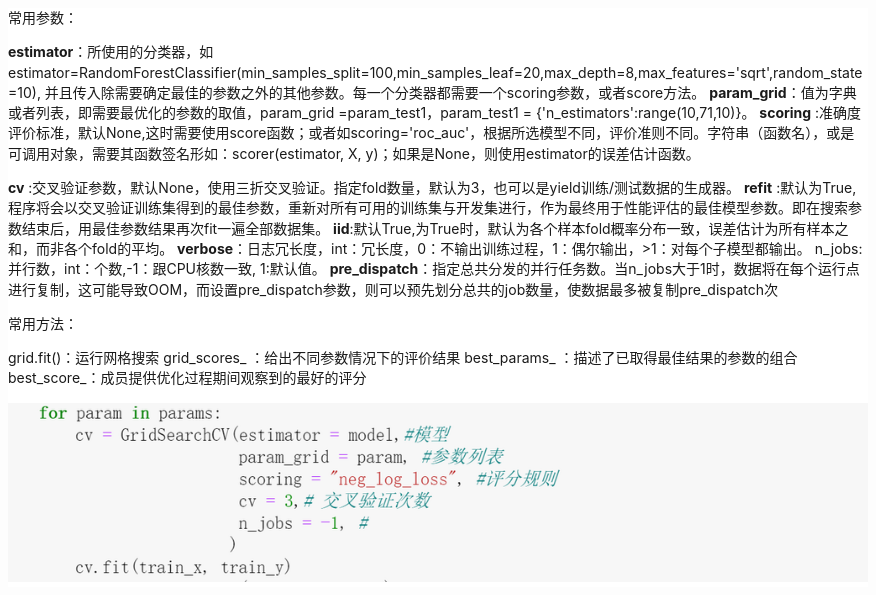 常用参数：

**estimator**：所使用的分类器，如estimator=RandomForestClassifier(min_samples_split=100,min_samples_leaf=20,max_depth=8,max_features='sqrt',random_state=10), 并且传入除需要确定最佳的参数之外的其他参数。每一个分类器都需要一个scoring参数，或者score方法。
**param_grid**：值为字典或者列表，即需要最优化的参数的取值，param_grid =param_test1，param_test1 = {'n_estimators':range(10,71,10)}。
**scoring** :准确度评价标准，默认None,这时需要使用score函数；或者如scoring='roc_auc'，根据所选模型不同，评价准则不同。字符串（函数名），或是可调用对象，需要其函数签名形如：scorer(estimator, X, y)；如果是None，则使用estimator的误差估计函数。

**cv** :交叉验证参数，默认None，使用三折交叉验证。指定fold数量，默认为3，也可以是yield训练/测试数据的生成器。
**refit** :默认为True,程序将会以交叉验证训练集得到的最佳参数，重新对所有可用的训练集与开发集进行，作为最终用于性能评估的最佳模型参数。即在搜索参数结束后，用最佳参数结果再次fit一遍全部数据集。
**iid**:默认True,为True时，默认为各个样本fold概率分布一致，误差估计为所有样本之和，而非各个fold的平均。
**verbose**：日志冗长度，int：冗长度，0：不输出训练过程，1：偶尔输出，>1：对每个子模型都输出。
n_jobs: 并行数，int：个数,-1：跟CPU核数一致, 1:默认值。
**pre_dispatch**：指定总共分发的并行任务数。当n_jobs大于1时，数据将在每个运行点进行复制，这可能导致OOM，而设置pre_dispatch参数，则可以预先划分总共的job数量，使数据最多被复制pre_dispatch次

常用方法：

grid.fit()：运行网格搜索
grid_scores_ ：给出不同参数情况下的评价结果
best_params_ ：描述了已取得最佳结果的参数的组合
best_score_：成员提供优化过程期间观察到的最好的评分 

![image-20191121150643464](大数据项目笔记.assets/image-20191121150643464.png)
══════════
WHAT IS EXPECTED: Print the records exactly and omit all pictures.

OUTPUT FOR THIS EXERCISE:
 常用参数：

**estimator**：所使用的分类器，如estimator=RandomForestClassifier(min_samples_split=100,min_samples_leaf=20,max_depth=8,max_features='sqrt',random_state=10), 并且传入除需要确定最佳的参数之外的其他参数。每一个分类器都需要一个scoring参数，或者score方法。
**param_grid**：值为字典或者列表，即需要最优化的参数的取值，param_grid =param_test1，param_test1 = {'n_estimators':range(10,71,10)}。
**scoring** :准确度评价标准，默认None,这时需要使用score函数；或者如scoring='roc_auc'，根据所选模型不同，评价准则不同。字符串（函数名），或是可调用对象，需要其函数签名形如：scorer(estimator, X, y)；如果是None，则使用estimator的误差估计函数。

**cv** :交叉验证参数，默认None，使用三折交叉验证。指定fold数量，默认为3，也可以是yield训练/测试数据的生成器。
**refit** :默认为True,程序将会以交叉验证训练集得到的最佳参数，重新对所有可用的训练集与开发集进行，作为最终用于性能评估的最佳模型参数。即在搜索参数结束后，用最佳参数结果再次fit一遍全部数据集。
**iid**:默认True,为True时，默认为各个样本fold概率分布一致，误差估计为所有样本之和，而非各个fold的平均。
**verbose**：日志冗长度，int：冗长度，0：不输出训练过程，1：偶尔输出，>1：对每个子模型都输出。
n_jobs: 并行数，int：个数,-1：跟CPU核数一致, 1:默认值。
**pre_dispatch**：指定总共分发的并行任务数。当n_jobs大于1时，数据将在每个运行点进行复制，这可能导致OOM，而设置pre_dispatch参数，则可以预先划分总共的job数量，使数据最多被复制pre_dispatch次

常用方法：

grid.fit()：运行网格搜索
grid_scores_ ：给出不同参数情况下的评价结果
best_params_ ：描述了已取得最佳结果的参数的组合
best_score_：成员提供优化过程期间观察到的最好的评分 

![image-20191121150643464](大数据项目笔记.assets/image-20191121150643464.png)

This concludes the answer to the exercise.